When a lead frame is erroneously set, or when a failure detecting pin which is not shown detects a failure of the lead frame setting, it is required to stop the operation of the machine, detach the lead frame, and reengage the lead frame with the pilot pins disposed on the die. In this case, when a failure occurs during the upward movement of the feed plate 24, the feed plate 24 must be once downward moved. When a failure occurs during the downward movement of the feed plate 24, the feed plate 24 must be upward moved so that the lead frame is supported. At this time, the opening and closing cylinder 59 of the toggle link mechanism is manually operated so that the cylinder rod 60 is extended or contracted to open or close the toggle links 68 and 69. As a result, the lead frame can be detached and the positional misalignment can be corrected. In this way, the work of recovering a lead frame can be conducted by operating the opening and closing cylinder 59 so as to open or close the toggle links 68 and 69. Consequently, the machine has very excellent workability and operability.

In the press section 2, when the upper die 13 is downward moved and the feed plate 24 is downward moved against the urging force of the coil spring 26 which is disposed at each of the ends of the width direction of the plate, deformation such as warpage may occur as a result of a long-term use (see FIG. 10).
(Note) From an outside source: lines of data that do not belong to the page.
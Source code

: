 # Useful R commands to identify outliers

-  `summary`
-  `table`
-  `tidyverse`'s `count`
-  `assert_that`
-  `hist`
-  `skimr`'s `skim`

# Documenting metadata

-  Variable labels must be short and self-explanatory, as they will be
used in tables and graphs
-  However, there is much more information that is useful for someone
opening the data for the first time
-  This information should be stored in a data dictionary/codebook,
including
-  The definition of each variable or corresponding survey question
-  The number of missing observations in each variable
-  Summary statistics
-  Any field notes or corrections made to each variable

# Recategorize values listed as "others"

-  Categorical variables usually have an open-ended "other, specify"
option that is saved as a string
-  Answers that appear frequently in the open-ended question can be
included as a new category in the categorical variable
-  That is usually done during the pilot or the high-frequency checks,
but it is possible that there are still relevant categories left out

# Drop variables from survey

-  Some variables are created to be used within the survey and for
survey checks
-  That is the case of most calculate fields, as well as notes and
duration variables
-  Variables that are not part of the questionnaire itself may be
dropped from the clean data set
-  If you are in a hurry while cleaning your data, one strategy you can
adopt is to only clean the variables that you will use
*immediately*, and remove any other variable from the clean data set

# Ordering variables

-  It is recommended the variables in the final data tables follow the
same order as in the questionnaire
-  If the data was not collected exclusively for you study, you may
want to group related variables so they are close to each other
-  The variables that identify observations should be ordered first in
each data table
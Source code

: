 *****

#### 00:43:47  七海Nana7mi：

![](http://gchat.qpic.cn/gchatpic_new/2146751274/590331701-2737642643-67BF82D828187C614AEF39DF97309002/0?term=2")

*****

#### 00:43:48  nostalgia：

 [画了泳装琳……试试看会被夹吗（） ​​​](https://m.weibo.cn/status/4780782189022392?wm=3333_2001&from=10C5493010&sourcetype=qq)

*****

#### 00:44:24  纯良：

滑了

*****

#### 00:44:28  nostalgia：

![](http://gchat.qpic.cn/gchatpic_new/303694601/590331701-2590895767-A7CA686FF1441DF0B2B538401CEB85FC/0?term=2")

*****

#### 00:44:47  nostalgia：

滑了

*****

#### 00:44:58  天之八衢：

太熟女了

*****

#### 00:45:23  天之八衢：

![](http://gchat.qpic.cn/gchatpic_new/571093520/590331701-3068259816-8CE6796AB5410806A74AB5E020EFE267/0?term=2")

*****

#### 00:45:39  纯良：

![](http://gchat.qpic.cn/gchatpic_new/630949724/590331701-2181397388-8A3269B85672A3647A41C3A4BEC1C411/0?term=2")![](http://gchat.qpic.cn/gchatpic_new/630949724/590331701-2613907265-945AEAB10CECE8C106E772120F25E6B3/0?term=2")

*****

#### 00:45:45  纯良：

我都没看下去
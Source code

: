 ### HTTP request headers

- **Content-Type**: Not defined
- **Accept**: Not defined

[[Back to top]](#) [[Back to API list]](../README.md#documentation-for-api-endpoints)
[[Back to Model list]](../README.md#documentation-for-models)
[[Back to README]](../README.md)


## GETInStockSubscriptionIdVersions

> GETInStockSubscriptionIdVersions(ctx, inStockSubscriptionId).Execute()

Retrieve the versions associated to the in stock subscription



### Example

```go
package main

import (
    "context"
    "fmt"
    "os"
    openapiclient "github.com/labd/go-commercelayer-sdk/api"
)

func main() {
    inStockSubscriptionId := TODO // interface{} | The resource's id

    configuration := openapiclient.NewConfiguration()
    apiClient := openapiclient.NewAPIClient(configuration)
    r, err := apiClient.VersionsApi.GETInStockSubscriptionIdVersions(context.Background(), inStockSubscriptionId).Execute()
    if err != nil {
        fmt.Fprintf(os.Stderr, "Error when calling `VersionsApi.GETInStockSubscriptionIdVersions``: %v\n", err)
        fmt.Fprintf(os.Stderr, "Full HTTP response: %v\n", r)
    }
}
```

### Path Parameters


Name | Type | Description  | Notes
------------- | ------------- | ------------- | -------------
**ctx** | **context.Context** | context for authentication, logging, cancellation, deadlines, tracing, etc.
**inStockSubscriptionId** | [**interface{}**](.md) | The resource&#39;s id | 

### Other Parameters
A countermeasure against this is taken in the following manner. When the upper die 13 is downward moved, the stripper plate 17 is once downward moved until it bumps against the feed plate 24. When the feed plate 24 is further pressed down, the lower joint plate 71 is downward moved against the urging force of the coil springs 78. Therefore, the pressing force due to the upper die 13 is absorbed by the coil springs 78. At this time, the lower ends of the guide posts 77 are passed through to downward project as the compression of the coil springs 78 advances. According to this configuration, deformation of the feed plate 24 is prevented from occurring.

(Operation of feeding a lead frame)

Next, the operation of feeding a lead frame in the thus configured electric press machine will be described together with the press operation. In the embodiment, the vertical movement of the upper die 13, the reciprocal movement of the feed arm 80, and the vertical movement of the feed plate 24 are conducted in synchronization with one another by driving the electric motor 1. Therefore, the feeding operation during the period when the pressing operation for one stroke conducted on a lead frame will be described.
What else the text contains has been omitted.